Exercise description. Where "html" appears in a line of the entries below, that line should be copied.

(Data records)
—————
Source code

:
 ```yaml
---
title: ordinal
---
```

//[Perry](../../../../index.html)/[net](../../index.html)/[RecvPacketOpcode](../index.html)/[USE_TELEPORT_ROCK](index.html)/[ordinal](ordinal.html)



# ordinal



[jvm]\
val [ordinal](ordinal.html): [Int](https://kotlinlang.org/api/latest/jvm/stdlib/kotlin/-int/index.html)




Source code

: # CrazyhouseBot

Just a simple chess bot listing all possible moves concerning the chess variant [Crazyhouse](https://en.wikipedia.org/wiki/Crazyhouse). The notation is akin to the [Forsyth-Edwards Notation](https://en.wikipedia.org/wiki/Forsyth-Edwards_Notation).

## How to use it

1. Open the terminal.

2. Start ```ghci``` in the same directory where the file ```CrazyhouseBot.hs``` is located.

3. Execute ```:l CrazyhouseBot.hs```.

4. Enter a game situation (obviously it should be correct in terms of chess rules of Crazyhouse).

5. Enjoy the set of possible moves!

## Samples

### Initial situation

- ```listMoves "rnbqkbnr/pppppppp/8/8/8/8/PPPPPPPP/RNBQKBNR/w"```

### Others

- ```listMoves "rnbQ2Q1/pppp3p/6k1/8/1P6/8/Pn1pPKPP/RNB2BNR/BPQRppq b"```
—————
Response below.
//[Perry](../../../../index.html)/[net](../../index.html)/[RecvPacketOpcode](../index.html)/[USE_TELEPORT_ROCK](index.html)/[ordinal](ordinal.html)
val [ordinal](ordinal.html): [Int](https://kotlinlang.org/api/latest/jvm/stdlib/kotlin/-int/index.html)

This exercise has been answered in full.